Strage di Brescia, se questa è giustizia

È la mostruosa lentezza della Legge ad aver ucciso la verità su Piazza della Loggia

Strage di Brescia,  se questa è giustizia

La Corte d’Assise d’appello di Brescia ha assolto i neofascisti Carlo Maria Maggi, Del­fo Zorzi, Maurizio Tramonte, e con lo­ro il generale dei carabinieri Fran­cesco Delfino, dal­l’accusa d’essere stati autori o com­plici della strage di piazza della Log­gia a Brescia (28 maggio 1974 con un tremendo bi­lancio di otto mor­ti e un centinaio di feriti). Contro Pi­no Rauti, anche lui imputato nel pre­cedente giudizio e come gli altri pro­sciolto, la Procura non aveva presen­­tato ricorso. Le par­ti civili dovranno pagare le spese processuali. È sta­ta dunque posta, trentotto anni do­po, una pietra tombale su uno de­g­li episodi che funestarono gli an­ni di piombo? Piano, evitiamo gli annunci pre­maturi.

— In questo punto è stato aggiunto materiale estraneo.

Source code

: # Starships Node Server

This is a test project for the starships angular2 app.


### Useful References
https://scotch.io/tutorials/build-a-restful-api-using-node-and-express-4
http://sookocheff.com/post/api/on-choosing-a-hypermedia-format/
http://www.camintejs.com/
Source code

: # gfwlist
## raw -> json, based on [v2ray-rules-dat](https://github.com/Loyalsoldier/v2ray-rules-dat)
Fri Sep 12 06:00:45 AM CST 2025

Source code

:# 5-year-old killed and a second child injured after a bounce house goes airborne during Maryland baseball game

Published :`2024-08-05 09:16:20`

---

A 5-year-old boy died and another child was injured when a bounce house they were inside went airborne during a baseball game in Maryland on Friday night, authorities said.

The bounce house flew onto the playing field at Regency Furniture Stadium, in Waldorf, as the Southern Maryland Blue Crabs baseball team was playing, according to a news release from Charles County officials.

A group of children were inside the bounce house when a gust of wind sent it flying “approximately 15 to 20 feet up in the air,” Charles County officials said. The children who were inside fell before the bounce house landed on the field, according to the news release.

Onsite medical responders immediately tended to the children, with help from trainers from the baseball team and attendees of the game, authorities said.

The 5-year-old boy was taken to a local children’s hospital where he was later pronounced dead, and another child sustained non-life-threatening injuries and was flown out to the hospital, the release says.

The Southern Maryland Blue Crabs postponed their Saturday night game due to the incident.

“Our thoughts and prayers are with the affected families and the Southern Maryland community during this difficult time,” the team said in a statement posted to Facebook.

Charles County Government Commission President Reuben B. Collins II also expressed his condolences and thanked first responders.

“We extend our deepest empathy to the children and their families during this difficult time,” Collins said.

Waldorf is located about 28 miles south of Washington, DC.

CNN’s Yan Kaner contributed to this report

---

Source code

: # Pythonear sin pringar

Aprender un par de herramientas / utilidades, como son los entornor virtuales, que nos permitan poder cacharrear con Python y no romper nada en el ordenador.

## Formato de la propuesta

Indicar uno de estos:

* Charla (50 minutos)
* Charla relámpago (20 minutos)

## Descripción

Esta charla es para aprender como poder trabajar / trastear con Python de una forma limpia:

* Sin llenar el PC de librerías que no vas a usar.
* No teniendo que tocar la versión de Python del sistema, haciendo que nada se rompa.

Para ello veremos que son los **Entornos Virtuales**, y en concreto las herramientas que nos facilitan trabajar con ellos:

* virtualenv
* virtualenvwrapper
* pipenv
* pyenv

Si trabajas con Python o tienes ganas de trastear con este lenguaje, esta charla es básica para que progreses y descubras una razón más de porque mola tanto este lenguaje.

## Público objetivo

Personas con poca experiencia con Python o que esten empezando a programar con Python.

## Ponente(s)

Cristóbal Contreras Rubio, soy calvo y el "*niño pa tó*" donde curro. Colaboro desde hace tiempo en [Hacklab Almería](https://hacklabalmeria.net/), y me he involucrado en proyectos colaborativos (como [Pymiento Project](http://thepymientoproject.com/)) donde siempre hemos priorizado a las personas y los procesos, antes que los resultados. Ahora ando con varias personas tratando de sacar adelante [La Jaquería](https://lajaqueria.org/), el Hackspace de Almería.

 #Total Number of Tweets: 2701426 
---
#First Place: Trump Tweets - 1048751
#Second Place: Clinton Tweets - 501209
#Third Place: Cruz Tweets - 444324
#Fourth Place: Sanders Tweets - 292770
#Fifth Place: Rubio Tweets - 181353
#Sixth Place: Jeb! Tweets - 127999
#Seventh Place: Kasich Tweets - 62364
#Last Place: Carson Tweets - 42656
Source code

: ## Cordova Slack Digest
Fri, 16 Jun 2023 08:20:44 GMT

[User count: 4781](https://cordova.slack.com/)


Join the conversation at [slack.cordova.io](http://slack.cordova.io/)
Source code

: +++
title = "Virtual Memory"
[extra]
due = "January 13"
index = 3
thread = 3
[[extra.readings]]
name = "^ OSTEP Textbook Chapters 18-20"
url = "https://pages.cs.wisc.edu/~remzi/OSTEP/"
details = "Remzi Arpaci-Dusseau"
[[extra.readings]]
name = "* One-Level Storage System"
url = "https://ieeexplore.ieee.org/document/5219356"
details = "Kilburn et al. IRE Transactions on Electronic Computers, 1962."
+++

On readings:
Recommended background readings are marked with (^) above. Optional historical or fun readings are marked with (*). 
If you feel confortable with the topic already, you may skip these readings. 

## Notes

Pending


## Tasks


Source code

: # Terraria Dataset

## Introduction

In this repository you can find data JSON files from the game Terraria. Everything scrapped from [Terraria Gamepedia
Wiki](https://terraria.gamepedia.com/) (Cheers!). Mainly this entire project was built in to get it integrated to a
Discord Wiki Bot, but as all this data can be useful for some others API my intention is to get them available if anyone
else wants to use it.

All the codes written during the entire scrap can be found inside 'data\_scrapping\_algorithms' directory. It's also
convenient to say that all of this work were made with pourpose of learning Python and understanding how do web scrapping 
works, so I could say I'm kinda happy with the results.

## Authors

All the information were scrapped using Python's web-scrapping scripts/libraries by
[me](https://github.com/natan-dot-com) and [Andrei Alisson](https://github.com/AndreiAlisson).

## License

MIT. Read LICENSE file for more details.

Quando saranno rese no­te le motivazioni della sentenza la procura deciderà se invocare o no una pronuncia della Cassazione. Se lo farà questo incredibile e inammissibile itinerario giudizia­rio avrà una nuova tappa, e Dio non voglia che in tal caso la Cassa­zione rinviasse tutto a un quinto processo (ne sono stati celebrati già quattro). Come la strage di piazza Fontana, anche quella di piazza della Loggia rimane senza colpevoli.I rappresentanti dell’a­c­cusa sembrano ormai rassegnati a quest’esito deludente dell’inchie­sta. Hanno dichiarato che è stato fatto tutto il possibile e che ora la vi­cenda viene affidata alla storia. Mi guardo bene dall’associarmi al colpevolismo senza se e senza ma, oltretutto dettato da motivi ideologici o politici e non da una autentica voglia di verità, di chi si sentirebbe adesso appagato se al­cune pesanti condanne fossero state inflitte, pur in mancanza di prove convincenti, agli imputati. Resta fermo il principio secondo cui la mancata punizione d’un reo è molto meno grave della condan­na d’un innocente. Ma anche qui, come in altri tene­brosi misteri dei palazzacci italia­ni, siamo di fronte a un mostro giu­diziario: mostro anzitutto per l’inaudita lentezza.

Una legge che a distanza di qualche mese o al più di qualche anno dai fatti dice a chi è stato incriminato «ti ritengo col­pevole » o «ti ritengo innocente» è una legge seria. Se invece si smarri­sce in una selva di carte per quasi quarant’anni senza approdare a nulla quella vera legge è soltanto una parodia. Mostro inoltre per il viluppo di nomi e di udienze attra­verso i quali si è dipanato.

È senza dubbio leale, ma anche scorag­giante e un po’ comodo, che i magi­strati consegnino alla storia ciò che avrebbero dovuto chiarire nel­la cronaca. Se uno segue appena un po’ il percorso di questi fascico­l­i ha una sensazione di smarrimen­to. Cambiano le sedi dei processi, cambiano i giudici, cambiano gli avvocati ma cambiano, ed è abba­­stanza sorprendente, anche gli im­putati.

S’è visto qualcosa di simile per piazza Fontana. Nel remoto 2 giugno 1979 Er­manno Buzzi era stato condanna­to all’ergastolo per la strage, e An­gelino Papa a 10 anni. Due anni do­p­o il Buzzi fu strangolato nel carce­re di Novara dai «neri» Mario Tuti e Pierluigi Concutelli. Senonché in una successiva fase del roman­zaccio, Buzzi fu dai giudici defini­to, in una loro motivazione, «un ca­davere da assolvere », dal che si do­v­rebbe dedurre che gli avevano in­flitto l’ergastolo a torto. Non tento nemmeno di ricostru­ire passo passo questo incedere brancolante e vacillante della giu­stizia. Lenta fino all’«avanti quasi indietro» dei vaporetti di Venezia. Inoltre contraddittoria spesso e volentieri nelle conclusioni, fatta di garbugli e di marce e retromar­ce, non di certezze (magari fosse­ro le incertezze tempestive, nel­l’imposssibilità di raggiungere la verità).

Da questo fosco Grand Guignol, da questi sfoggi di arche­ologia giudiziaria, i cittadini co­muni non ricavano altro che dub­bi e indignazione vera.

Da non confondere con l’indignazione stentorea di quanti profittano di queste vicende per risfoderare tut­ti luoghi comuni sulle stragi di Sta­to, sulle complicità politiche, su un revival neofascista che si trasci­nerebbe da decenni, e spieghereb­be le assoluzioni. Rimane una veri­tà sacrosanta: la giustizia italiana è malata e incapace. Ma questo lo sapevamo già.